The business chops to introduce and push device platforms is iffy--they got XBox through, but against weak competition and with very high expense. Apple and Google are much stouter competition than Sony and Nintendo and have significant advantages over Microsoft, not least among them the fact that Google has completely undercut Microsoft's traditional point of entry in the OS market (the low cost commodity OS).

Since Xbox, Microsoft can't get a decent offering together until well after the real competition and growth stage in the market is over. It's not like IE where they can leverage their desktop monopoly and deliver a compelling product 2-3 years after the competition and clean up--lately they're only really competing 4-8 years too late, in markets where their dominance in other markets gives them no advantage and their competitors have already moved on to newer, higher-growth markets. Maybe if they weren't spread too thin and were focused on Windows Phone 7 as much as Apple was focused on iPhone years ago and it was still 2008 or 2009, but none of these conditions are true. And they're not likely to become true in time to affect this particular project.




> Microsoft has the technical chops for OS's, no doubt.

Kind of. How many really good OSs they made? DOS 4? Windows classic? Windows 3? Windows NT?

Out of that list, only the VMS-inspired NT could be called cutting edge.
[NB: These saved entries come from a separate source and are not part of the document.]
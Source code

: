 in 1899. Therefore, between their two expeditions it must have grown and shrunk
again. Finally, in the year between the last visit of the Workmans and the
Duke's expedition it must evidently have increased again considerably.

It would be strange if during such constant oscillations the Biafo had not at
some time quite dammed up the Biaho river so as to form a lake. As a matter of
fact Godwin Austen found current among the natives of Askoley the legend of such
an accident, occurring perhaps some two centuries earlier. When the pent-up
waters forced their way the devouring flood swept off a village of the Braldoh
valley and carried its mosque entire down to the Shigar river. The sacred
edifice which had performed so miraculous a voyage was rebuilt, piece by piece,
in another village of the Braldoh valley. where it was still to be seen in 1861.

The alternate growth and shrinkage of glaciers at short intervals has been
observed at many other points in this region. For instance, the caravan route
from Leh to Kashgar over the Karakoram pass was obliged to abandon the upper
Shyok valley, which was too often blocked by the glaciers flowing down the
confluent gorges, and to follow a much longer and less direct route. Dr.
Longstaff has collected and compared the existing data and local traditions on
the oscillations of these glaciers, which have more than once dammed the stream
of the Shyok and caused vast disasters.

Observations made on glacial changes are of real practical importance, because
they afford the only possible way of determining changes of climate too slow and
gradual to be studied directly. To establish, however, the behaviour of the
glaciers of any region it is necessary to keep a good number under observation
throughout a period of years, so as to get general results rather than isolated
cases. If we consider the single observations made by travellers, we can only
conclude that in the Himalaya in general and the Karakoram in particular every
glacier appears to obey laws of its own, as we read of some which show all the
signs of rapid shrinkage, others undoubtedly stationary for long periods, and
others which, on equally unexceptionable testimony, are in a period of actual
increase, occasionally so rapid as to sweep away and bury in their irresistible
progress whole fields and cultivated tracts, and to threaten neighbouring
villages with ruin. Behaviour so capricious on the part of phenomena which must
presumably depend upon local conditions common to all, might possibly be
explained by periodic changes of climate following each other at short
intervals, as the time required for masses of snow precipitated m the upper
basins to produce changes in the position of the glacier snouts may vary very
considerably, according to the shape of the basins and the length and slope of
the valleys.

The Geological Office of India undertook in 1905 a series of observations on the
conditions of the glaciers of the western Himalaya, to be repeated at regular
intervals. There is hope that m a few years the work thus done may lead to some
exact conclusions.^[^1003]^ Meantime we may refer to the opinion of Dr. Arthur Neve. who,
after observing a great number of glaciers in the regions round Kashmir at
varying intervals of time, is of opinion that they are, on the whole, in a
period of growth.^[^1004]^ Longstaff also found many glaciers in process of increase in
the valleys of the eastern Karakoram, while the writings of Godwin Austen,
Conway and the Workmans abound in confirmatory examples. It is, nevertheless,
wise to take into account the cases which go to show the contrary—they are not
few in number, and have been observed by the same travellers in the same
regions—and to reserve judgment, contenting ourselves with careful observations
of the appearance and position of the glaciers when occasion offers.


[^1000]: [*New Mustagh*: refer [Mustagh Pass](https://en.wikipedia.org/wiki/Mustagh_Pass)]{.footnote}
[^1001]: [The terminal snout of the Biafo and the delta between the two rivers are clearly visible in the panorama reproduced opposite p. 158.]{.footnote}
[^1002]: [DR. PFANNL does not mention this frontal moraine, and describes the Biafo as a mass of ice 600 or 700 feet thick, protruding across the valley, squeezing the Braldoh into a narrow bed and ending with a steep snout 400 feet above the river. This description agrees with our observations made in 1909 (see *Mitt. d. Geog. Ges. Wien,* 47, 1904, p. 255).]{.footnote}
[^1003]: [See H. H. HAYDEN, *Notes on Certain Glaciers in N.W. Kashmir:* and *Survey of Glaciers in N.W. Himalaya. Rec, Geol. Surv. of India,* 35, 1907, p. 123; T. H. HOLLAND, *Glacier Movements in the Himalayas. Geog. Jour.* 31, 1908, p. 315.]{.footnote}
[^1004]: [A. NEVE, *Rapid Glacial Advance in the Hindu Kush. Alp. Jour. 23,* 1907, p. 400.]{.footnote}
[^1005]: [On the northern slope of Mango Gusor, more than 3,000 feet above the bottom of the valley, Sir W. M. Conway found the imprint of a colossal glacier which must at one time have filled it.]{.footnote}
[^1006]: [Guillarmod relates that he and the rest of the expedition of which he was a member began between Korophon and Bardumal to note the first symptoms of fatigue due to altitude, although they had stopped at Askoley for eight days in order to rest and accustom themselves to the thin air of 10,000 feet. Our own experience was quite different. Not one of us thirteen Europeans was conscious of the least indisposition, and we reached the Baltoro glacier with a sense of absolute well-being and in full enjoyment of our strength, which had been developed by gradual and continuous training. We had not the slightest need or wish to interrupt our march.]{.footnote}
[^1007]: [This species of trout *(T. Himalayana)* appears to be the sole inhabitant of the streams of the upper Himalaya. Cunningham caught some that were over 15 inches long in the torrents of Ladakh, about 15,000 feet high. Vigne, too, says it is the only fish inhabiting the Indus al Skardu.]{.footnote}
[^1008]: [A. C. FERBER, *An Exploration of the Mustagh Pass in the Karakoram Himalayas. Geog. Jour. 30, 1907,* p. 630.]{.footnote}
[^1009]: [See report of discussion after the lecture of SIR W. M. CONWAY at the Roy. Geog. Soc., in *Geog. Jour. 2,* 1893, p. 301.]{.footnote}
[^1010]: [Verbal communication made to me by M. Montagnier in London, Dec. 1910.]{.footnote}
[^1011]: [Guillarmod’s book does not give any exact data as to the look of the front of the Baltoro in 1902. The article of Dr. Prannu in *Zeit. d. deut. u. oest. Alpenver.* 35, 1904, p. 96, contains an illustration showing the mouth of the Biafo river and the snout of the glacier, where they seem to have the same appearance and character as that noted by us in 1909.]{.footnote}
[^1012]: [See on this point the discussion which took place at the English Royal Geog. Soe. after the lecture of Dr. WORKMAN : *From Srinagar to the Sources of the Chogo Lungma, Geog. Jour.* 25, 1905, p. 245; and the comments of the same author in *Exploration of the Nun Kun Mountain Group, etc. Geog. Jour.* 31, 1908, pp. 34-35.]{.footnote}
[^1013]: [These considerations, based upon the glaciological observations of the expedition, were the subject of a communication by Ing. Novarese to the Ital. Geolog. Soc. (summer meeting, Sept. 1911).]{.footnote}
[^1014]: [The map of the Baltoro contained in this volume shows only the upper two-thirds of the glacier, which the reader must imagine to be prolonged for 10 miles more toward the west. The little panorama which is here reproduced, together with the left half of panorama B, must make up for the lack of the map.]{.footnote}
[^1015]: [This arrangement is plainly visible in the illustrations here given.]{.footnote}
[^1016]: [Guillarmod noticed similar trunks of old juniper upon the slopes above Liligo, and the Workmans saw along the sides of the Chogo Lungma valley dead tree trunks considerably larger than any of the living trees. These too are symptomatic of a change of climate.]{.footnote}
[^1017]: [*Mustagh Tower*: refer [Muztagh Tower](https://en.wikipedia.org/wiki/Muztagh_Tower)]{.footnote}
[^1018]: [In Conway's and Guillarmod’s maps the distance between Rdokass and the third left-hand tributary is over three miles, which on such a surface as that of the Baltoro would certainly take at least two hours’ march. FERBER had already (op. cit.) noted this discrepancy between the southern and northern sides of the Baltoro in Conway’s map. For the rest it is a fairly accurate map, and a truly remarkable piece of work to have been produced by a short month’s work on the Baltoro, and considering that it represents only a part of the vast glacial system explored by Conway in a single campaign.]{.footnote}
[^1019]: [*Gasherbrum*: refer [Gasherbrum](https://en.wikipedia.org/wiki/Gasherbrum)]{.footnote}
It had a microkernel-ish architecture with multiprocessing, multithreading and security wired in from day one. And they hired the NT team out of DEC.

I have great respect for the SQL Server team. Even after diverging from Sybase, it matured nicely and is a very good database server, comparable to MySQL and PostgreSQL. ;-)


They still have the NT folks, and I hear MS Research has done promising things as well.